The search functionality is under construction.

IEICE TRANSACTIONS on Fundamentals

Open Access
Dataset Distillation Using Parameter Pruning

Guang LI, Ren TOGO, Takahiro OGAWA, Miki HASEYAMA

  • Full Text Views

    108

  • Cite this
  • Free PDF (12MB)

Summary :

In this study, we propose a novel dataset distillation method based on parameter pruning. The proposed method can synthesize more robust distilled datasets and improve distillation performance by pruning difficult-to-match parameters during the distillation process. Experimental results on two benchmark datasets show the superiority of the proposed method.

Publication
IEICE TRANSACTIONS on Fundamentals Vol.E107-A No.6 pp.936-940
Publication Date
2024/06/01
Publicized
2023/09/06
Online ISSN
1745-1337
DOI
10.1587/transfun.2023EAL2053
Type of Manuscript
LETTER
Category
Image

1.  Introduction

Large datasets containing millions of samples have become the standard for obtaining advanced models in many artificial intelligence areas, including natural language processing, speech recognition, and computer vision [1]. Meanwhile, large datasets also raise some issues. For example, data storage and preprocessing are becoming increasingly difficult. Furthermore, expensive servers are required to train models on these datasets, which is not friendly for low-resource environments [2]. An effective way to solve these problems is data selection, which identifies representative training samples of large datasets [3]. However, because some of the original data cannot be discarded, there is an upper limit on the compression rate of the data selection method.

Recently, dataset distillation as an alternative method to the data selection has attracted widespread attention [4]. Dataset distillation is the task of synthesizing a small dataset that preserves most information of the original large dataset.

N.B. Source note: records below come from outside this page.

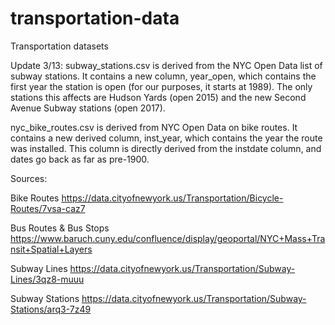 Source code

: # transportation-data
Transportation datasets

Update 3/13:
subway_stations.csv is derived from the NYC Open Data list of subway stations. It contains a new column, year_open, which contains the first year the station is open (for our purposes, it starts at 1989). The only stations this affects are Hudson Yards (open 2015) and the new Second Avenue Subway stations (open 2017).

nyc_bike_routes.csv is derived from NYC Open Data on bike routes. It contains a new derived column, inst_year, which contains the year the route was installed. This column is directly derived from the instdate column, and dates go back as far as pre-1900.


Sources:

Bike Routes
https://data.cityofnewyork.us/Transportation/Bicycle-Routes/7vsa-caz7

Bus Routes & Bus Stops
https://www.baruch.cuny.edu/confluence/display/geoportal/NYC+Mass+Transit+Spatial+Layers

Subway Lines
https://data.cityofnewyork.us/Transportation/Subway-Lines/3qz8-muuu

Subway Stations
https://data.cityofnewyork.us/Transportation/Subway-Stations/arq3-7z49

The algorithm of dataset distillation takes a sizable real dataset as the input and synthesizes a small distilled dataset. Unlike the data selection method that uses actual data from the original dataset, dataset distillation generates synthetic data with a different distribution from the original one [5]. Therefore, the dataset distillation method can distill the whole dataset into several images, or even only one image [6]. Dataset distillation has many application scenarios, such as privacy protection [7], [8], continual learning [9], and neural architecture search [10], etc.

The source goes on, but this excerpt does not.